On a vector space construction by Hausdorff

Abstract

Initroduction. Some years ago Hausdorff, using Hamel bases, showed that any infinite dimensional real Banach space contained a second category linear subspace that was not complete under any equivalent norm [5]. It is shown below that a slight abstraction of his construction leads to the following: (A) a multiple offender example (Theorem 3), one that combines several pathological features which have been separately discussed in the literature;2 (B) the partitioning of any infinite dimensional second category real linear topological space into a continuum of pairwise disjoint linear manifolds each of which is everywhere dense in the space (a result comparable to the partitionings of certain linear topological spaces into disjoint everywhere dense convex sets by Tukey [15 ] and Klee [8 ]); (C) some miscellaneous observations, including the fact that in some recent topological group theorems certain hypotheses cannot be dropped.
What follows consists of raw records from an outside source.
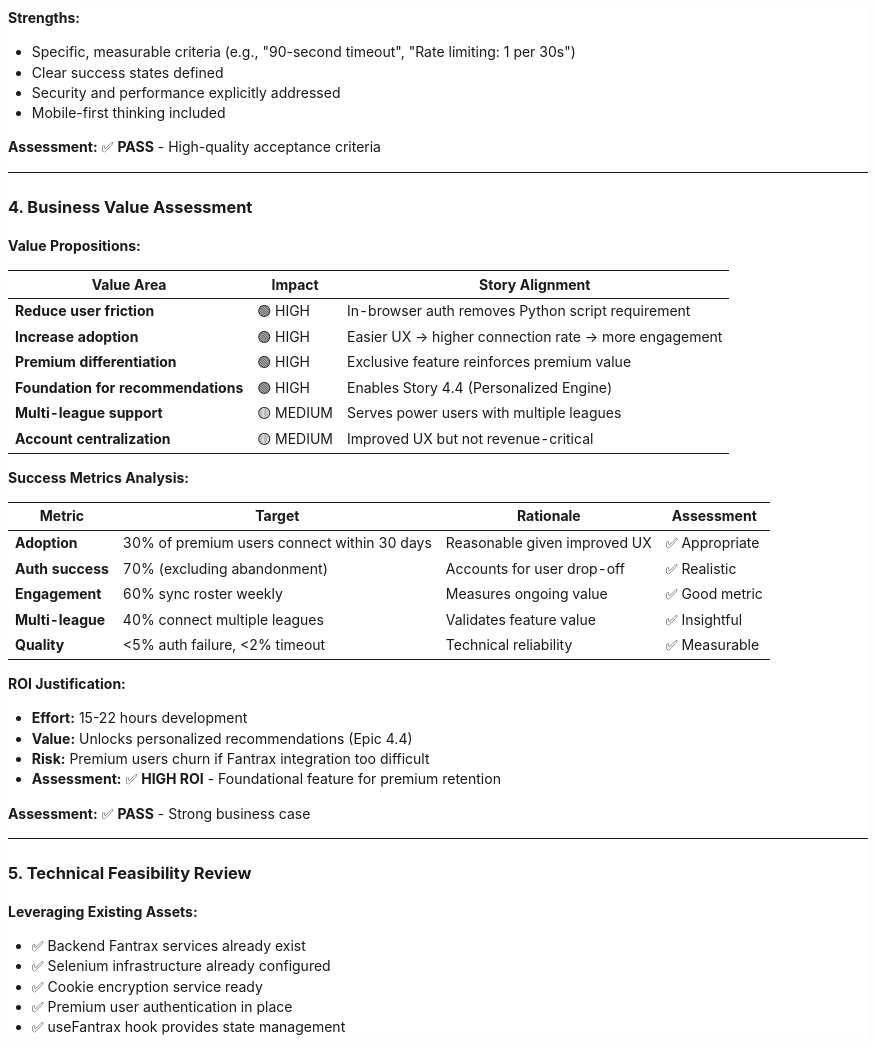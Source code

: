 **Strengths:**
- Specific, measurable criteria (e.g., "90-second timeout", "Rate limiting: 1 per 30s")
- Clear success states defined
- Security and performance explicitly addressed
- Mobile-first thinking included

**Assessment:** ✅ **PASS** - High-quality acceptance criteria

---

### 4. Business Value Assessment

**Value Propositions:**

| Value Area | Impact | Story Alignment |
|------------|--------|-----------------|
| **Reduce user friction** | 🟢 HIGH | In-browser auth removes Python script requirement |
| **Increase adoption** | 🟢 HIGH | Easier UX → higher connection rate → more engagement |
| **Premium differentiation** | 🟢 HIGH | Exclusive feature reinforces premium value |
| **Foundation for recommendations** | 🟢 HIGH | Enables Story 4.4 (Personalized Engine) |
| **Multi-league support** | 🟡 MEDIUM | Serves power users with multiple leagues |
| **Account centralization** | 🟡 MEDIUM | Improved UX but not revenue-critical |

**Success Metrics Analysis:**

| Metric | Target | Rationale | Assessment |
|--------|--------|-----------|------------|
| **Adoption** | 30% of premium users connect within 30 days | Reasonable given improved UX | ✅ Appropriate |
| **Auth success** | 70% (excluding abandonment) | Accounts for user drop-off | ✅ Realistic |
| **Engagement** | 60% sync roster weekly | Measures ongoing value | ✅ Good metric |
| **Multi-league** | 40% connect multiple leagues | Validates feature value | ✅ Insightful |
| **Quality** | <5% auth failure, <2% timeout | Technical reliability | ✅ Measurable |

**ROI Justification:**
- **Effort:** 15-22 hours development
- **Value:** Unlocks personalized recommendations (Epic 4.4)
- **Risk:** Premium users churn if Fantrax integration too difficult
- **Assessment:** ✅ **HIGH ROI** - Foundational feature for premium retention

**Assessment:** ✅ **PASS** - Strong business case

---

### 5. Technical Feasibility Review

**Leveraging Existing Assets:**
- ✅ Backend Fantrax services already exist
- ✅ Selenium infrastructure already configured
- ✅ Cookie encryption service ready
- ✅ Premium user authentication in place
- ✅ useFantrax hook provides state management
To be precise concerning (A), we shall establish the following theorem, in which En is n-dimensional real Euclidean vector space and L. represents, for any element c of En, the set of rational multiples of c. Denoting complements by primes, a set E in En will be called m-thick if both E and E' have zero interior measure; when E is in a topological space X it is c-thick if each of the sets E and E' contains no Baire subsets of X other than first category sets.